--- START ---
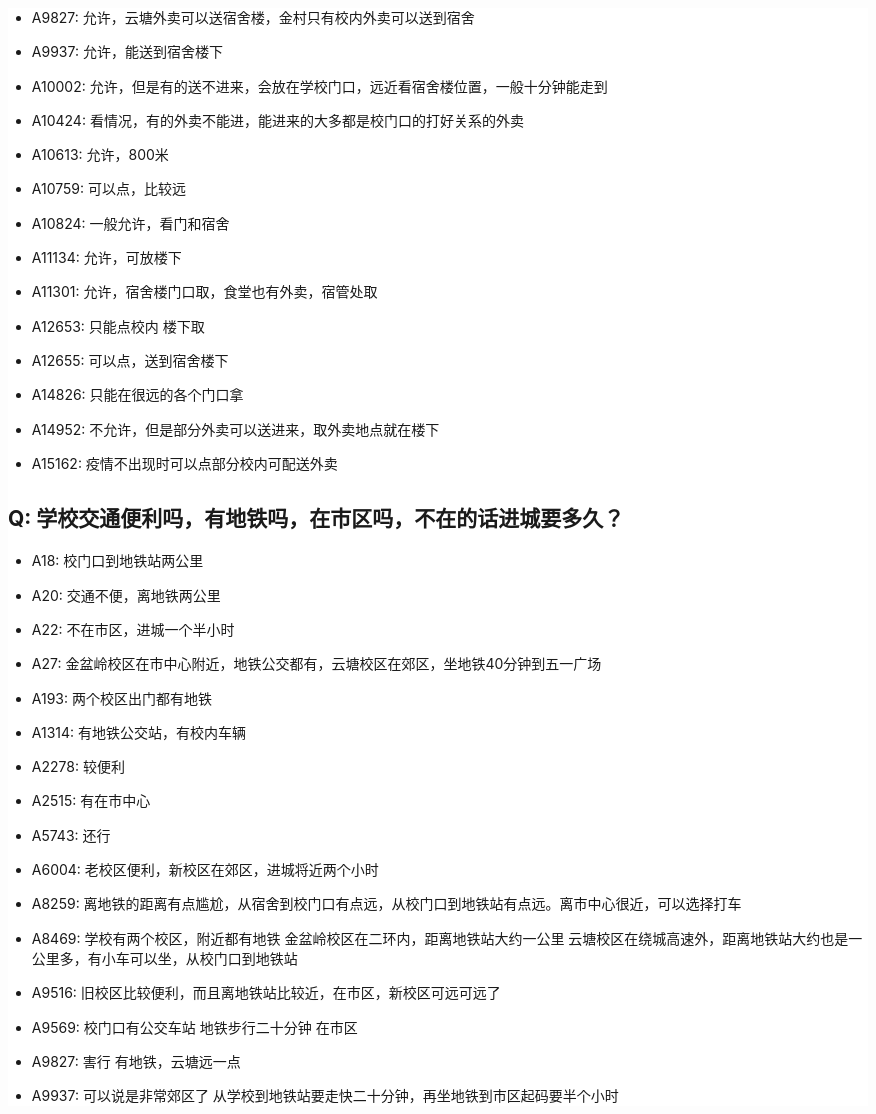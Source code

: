 - A9827: 允许，云塘外卖可以送宿舍楼，金村只有校内外卖可以送到宿舍

- A9937: 允许，能送到宿舍楼下

- A10002: 允许，但是有的送不进来，会放在学校门口，远近看宿舍楼位置，一般十分钟能走到

- A10424: 看情况，有的外卖不能进，能进来的大多都是校门口的打好关系的外卖

- A10613: 允许，800米

- A10759: 可以点，比较远

- A10824: 一般允许，看门和宿舍

- A11134: 允许，可放楼下

- A11301: 允许，宿舍楼门口取，食堂也有外卖，宿管处取

- A12653: 只能点校内 楼下取

- A12655: 可以点，送到宿舍楼下

- A14826: 只能在很远的各个门口拿

- A14952: 不允许，但是部分外卖可以送进来，取外卖地点就在楼下

- A15162: 疫情不出现时可以点部分校内可配送外卖

## Q: 学校交通便利吗，有地铁吗，在市区吗，不在的话进城要多久？

- A18: 校门口到地铁站两公里

- A20: 交通不便，离地铁两公里

- A22: 不在市区，进城一个半小时

- A27: 金盆岭校区在市中心附近，地铁公交都有，云塘校区在郊区，坐地铁40分钟到五一广场

- A193: 两个校区出门都有地铁

- A1314: 有地铁公交站，有校内车辆

- A2278: 较便利

- A2515: 有在市中心

- A5743: 还行

- A6004: 老校区便利，新校区在郊区，进城将近两个小时

- A8259: 离地铁的距离有点尴尬，从宿舍到校门口有点远，从校门口到地铁站有点远。离市中心很近，可以选择打车

- A8469: 学校有两个校区，附近都有地铁
金盆岭校区在二环内，距离地铁站大约一公里
云塘校区在绕城高速外，距离地铁站大约也是一公里多，有小车可以坐，从校门口到地铁站

- A9516: 旧校区比较便利，而且离地铁站比较近，在市区，新校区可远可远了

- A9569: 校门口有公交车站 地铁步行二十分钟 在市区

- A9827: 害行 有地铁，云塘远一点

- A9937: 可以说是非常郊区了 从学校到地铁站要走快二十分钟，再坐地铁到市区起码要半个小时
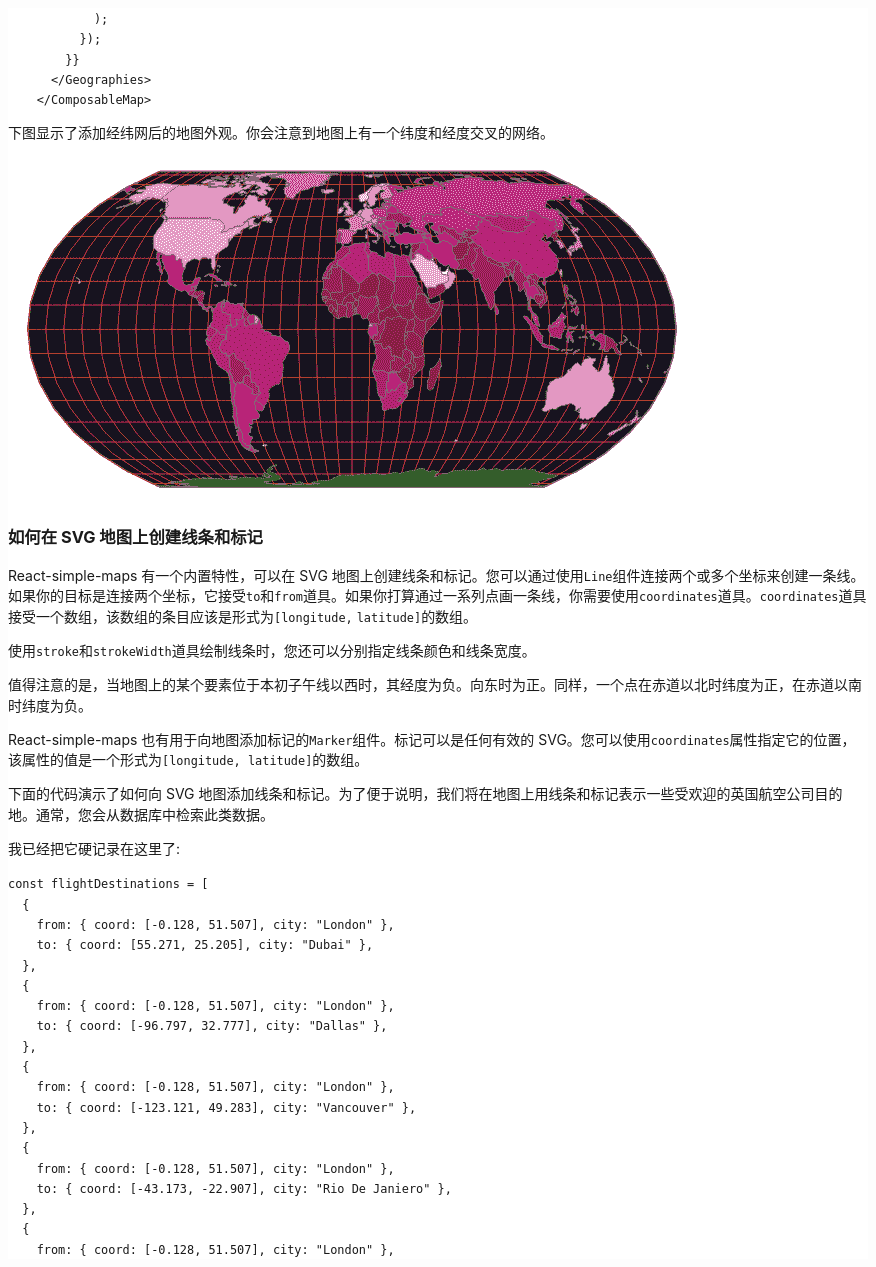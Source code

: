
```
            );
          });
        }}
      </Geographies>
    </ComposableMap>

```

下图显示了添加经纬网后的地图外观。你会注意到地图上有一个纬度和经度交叉的网络。

![world map with latitude and longitude lines](img/8f4889ea6104e0c3483273d7248fe6d7.png)

### 如何在 SVG 地图上创建线条和标记

React-simple-maps 有一个内置特性，可以在 SVG 地图上创建线条和标记。您可以通过使用`Line`组件连接两个或多个坐标来创建一条线。如果你的目标是连接两个坐标，它接受`to`和`from`道具。如果你打算通过一系列点画一条线，你需要使用`coordinates`道具。`coordinates`道具接受一个数组，该数组的条目应该是形式为`[longitude,` `latitude]`的数组。

使用`stroke`和`strokeWidth`道具绘制线条时，您还可以分别指定线条颜色和线条宽度。

值得注意的是，当地图上的某个要素位于本初子午线以西时，其经度为负。向东时为正。同样，一个点在赤道以北时纬度为正，在赤道以南时纬度为负。

React-simple-maps 也有用于向地图添加标记的`Marker`组件。标记可以是任何有效的 SVG。您可以使用`coordinates`属性指定它的位置，该属性的值是一个形式为`[longitude, latitude]`的数组。

下面的代码演示了如何向 SVG 地图添加线条和标记。为了便于说明，我们将在地图上用线条和标记表示一些受欢迎的英国航空公司目的地。通常，您会从数据库中检索此类数据。

我已经把它硬记录在这里了:

```
const flightDestinations = [
  {
    from: { coord: [-0.128, 51.507], city: "London" },
    to: { coord: [55.271, 25.205], city: "Dubai" },
  },
  {
    from: { coord: [-0.128, 51.507], city: "London" },
    to: { coord: [-96.797, 32.777], city: "Dallas" },
  },
  {
    from: { coord: [-0.128, 51.507], city: "London" },
    to: { coord: [-123.121, 49.283], city: "Vancouver" },
  },
  {
    from: { coord: [-0.128, 51.507], city: "London" },
    to: { coord: [-43.173, -22.907], city: "Rio De Janiero" },
  },
  {
    from: { coord: [-0.128, 51.507], city: "London" },
```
--- END ---
▶ **TASK DESCRIPTION**:
Using the entries above, give again exactly the lines from the line holding "- A18: 校门口到地铁站两公里" through the line holding "- A8469: 学校有两个校区，附近都有地铁". Include both end lines and nothing else.

▶ **ANSWER TO THIS EXERCISE**:
- A18: 校门口到地铁站两公里

- A20: 交通不便，离地铁两公里

- A22: 不在市区，进城一个半小时

- A27: 金盆岭校区在市中心附近，地铁公交都有，云塘校区在郊区，坐地铁40分钟到五一广场

- A193: 两个校区出门都有地铁

- A1314: 有地铁公交站，有校内车辆

- A2278: 较便利

- A2515: 有在市中心

- A5743: 还行

- A6004: 老校区便利，新校区在郊区，进城将近两个小时

- A8259: 离地铁的距离有点尴尬，从宿舍到校门口有点远，从校门口到地铁站有点远。离市中心很近，可以选择打车

- A8469: 学校有两个校区，附近都有地铁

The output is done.